Market crashes are inevitable. The S&P 500 has experienced major downturns in 2000-2002, 2008-2009, 2020, and 2022. For traditional investors, these events can wipe out years of gains and push back retirement timelines by a decade or more.
Indexed Universal Life (IUL) policies are designed with a fundamentally different risk profile. Your cash value growth is linked to a market index — typically the S&P 500 — but with a guaranteed floor of zero. This means in any year the index goes down, your policy value doesn't lose a single dollar.
The mechanics work through annual point-to-point crediting. At the beginning of each policy year, your starting index value is locked in. At the end of the year, if the index has gained, you're credited with a portion of that gain (up to a cap). If the index has lost value, you receive 0% — not a negative return. Your principal is always protected.

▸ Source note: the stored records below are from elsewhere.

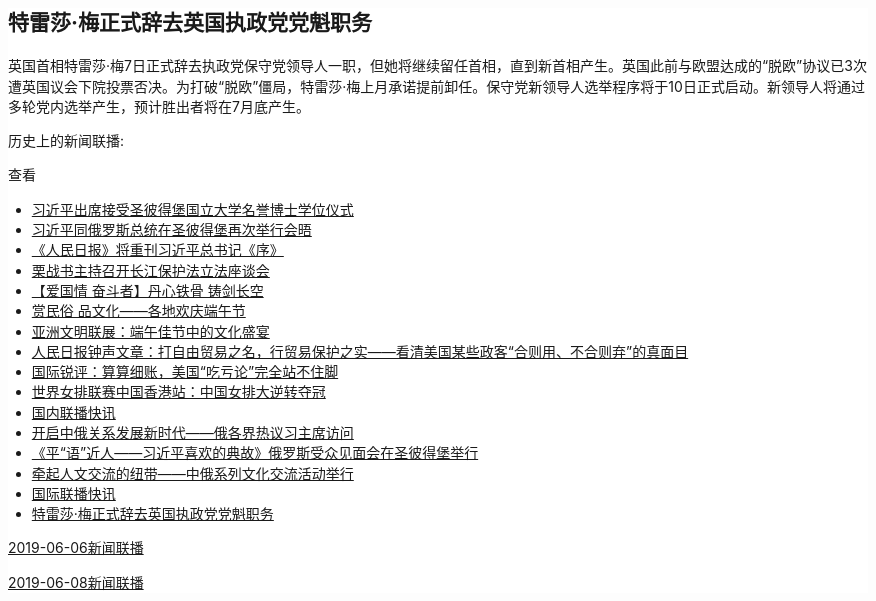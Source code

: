 
## 特雷莎·梅正式辞去英国执政党党魁职务


英国首相特雷莎·梅7日正式辞去执政党保守党领导人一职，但她将继续留任首相，直到新首相产生。英国此前与欧盟达成的“脱欧”协议已3次遭英国议会下院投票否决。为打破“脱欧”僵局，特雷莎·梅上月承诺提前卸任。保守党新领导人选举程序将于10日正式启动。新领导人将通过多轮党内选举产生，预计胜出者将在7月底产生。






历史上的新闻联播:

 查看
 

* [习近平出席接受圣彼得堡国立大学名誉博士学位仪式](#习近平出席接受圣彼得堡国立大学名誉博士学位仪式)
* [习近平同俄罗斯总统在圣彼得堡再次举行会晤](#习近平同俄罗斯总统在圣彼得堡再次举行会晤)
* [《人民日报》将重刊习近平总书记《序》](#《人民日报》将重刊习近平总书记《序》)
* [栗战书主持召开长江保护法立法座谈会](#栗战书主持召开长江保护法立法座谈会)
* [【爱国情 奋斗者】丹心铁骨 铸剑长空](#【爱国情-奋斗者】丹心铁骨-铸剑长空)
* [赏民俗 品文化——各地欢庆端午节](#赏民俗-品文化——各地欢庆端午节)
* [亚洲文明联展：端午佳节中的文化盛宴](#亚洲文明联展：端午佳节中的文化盛宴)
* [人民日报钟声文章：打自由贸易之名，行贸易保护之实——看清美国某些政客“合则用、不合则弃”的真面目](#人民日报钟声文章：打自由贸易之名，行贸易保护之实——看清美国某些政客“合则用、不合则弃”的真面目)
* [国际锐评：算算细账，美国“吃亏论”完全站不住脚](#国际锐评：算算细账，美国“吃亏论”完全站不住脚)
* [世界女排联赛中国香港站：中国女排大逆转夺冠](#世界女排联赛中国香港站：中国女排大逆转夺冠)
* [国内联播快讯](#国内联播快讯)
* [开启中俄关系发展新时代——俄各界热议习主席访问](#开启中俄关系发展新时代——俄各界热议习主席访问)
* [《平“语”近人——习近平喜欢的典故》俄罗斯受众见面会在圣彼得堡举行](#《平“语”近人——习近平喜欢的典故》俄罗斯受众见面会在圣彼得堡举行)
* [牵起人文交流的纽带——中俄系列文化交流活动举行](#牵起人文交流的纽带——中俄系列文化交流活动举行)
* [国际联播快讯](#国际联播快讯)
* [特雷莎·梅正式辞去英国执政党党魁职务](#特雷莎·梅正式辞去英国执政党党魁职务)






[2019-06-06新闻联播](/xinwenlianbo/20190606)


[2019-06-08新闻联播](/xinwenlianbo/20190608)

This zero-floor guarantee is backed by the claims-paying ability of the issuing insurance carrier — which is why carrier selection matters enormously. At Trinity Heritage Group, we work exclusively with A+ rated carriers like Nationwide, Pacific Life, and North American to ensure the strongest possible guarantees.
For high earners who can't afford to lose a decade of retirement savings to a market crash, the IUL's downside protection isn't just a feature — it's the foundation of a sound retirement strategy.